Stored data
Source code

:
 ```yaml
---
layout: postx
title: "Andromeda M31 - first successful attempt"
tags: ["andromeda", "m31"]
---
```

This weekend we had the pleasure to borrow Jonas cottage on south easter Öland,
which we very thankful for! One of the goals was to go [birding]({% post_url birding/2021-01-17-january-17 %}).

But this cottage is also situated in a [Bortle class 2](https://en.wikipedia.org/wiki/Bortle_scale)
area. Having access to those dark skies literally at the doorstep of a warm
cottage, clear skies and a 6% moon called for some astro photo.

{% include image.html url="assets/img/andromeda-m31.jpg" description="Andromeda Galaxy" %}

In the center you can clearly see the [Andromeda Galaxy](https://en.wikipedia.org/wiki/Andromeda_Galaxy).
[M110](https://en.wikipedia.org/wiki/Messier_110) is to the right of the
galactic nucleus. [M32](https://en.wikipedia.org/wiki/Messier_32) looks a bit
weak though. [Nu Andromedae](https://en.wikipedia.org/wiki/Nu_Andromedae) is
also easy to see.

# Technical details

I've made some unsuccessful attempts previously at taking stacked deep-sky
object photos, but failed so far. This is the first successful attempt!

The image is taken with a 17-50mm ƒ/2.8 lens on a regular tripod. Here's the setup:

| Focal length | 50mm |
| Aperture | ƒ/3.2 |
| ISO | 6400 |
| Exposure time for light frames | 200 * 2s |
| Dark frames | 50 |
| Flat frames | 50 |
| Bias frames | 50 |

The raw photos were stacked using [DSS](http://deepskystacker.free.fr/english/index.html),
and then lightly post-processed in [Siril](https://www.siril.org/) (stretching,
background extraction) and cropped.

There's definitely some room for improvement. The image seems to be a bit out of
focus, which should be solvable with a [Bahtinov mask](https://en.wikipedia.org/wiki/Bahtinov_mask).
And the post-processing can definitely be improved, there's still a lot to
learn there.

*What you should do:* The lines from the top of the data above down to the line containing "object photos, but" are to be copied exactly; no other line should appear.

*Exercise response:*
Source code

:
 ```yaml
---
layout: postx
title: "Andromeda M31 - first successful attempt"
tags: ["andromeda", "m31"]
---
```

This weekend we had the pleasure to borrow Jonas cottage on south easter Öland,
which we very thankful for! One of the goals was to go [birding]({% post_url birding/2021-01-17-january-17 %}).

But this cottage is also situated in a [Bortle class 2](https://en.wikipedia.org/wiki/Bortle_scale)
area. Having access to those dark skies literally at the doorstep of a warm
cottage, clear skies and a 6% moon called for some astro photo.

{% include image.html url="assets/img/andromeda-m31.jpg" description="Andromeda Galaxy" %}

In the center you can clearly see the [Andromeda Galaxy](https://en.wikipedia.org/wiki/Andromeda_Galaxy).
[M110](https://en.wikipedia.org/wiki/Messier_110) is to the right of the
galactic nucleus. [M32](https://en.wikipedia.org/wiki/Messier_32) looks a bit
weak though. [Nu Andromedae](https://en.wikipedia.org/wiki/Nu_Andromedae) is
also easy to see.

# Technical details

I've made some unsuccessful attempts previously at taking stacked deep-sky
object photos, but failed so far. This is the first successful attempt!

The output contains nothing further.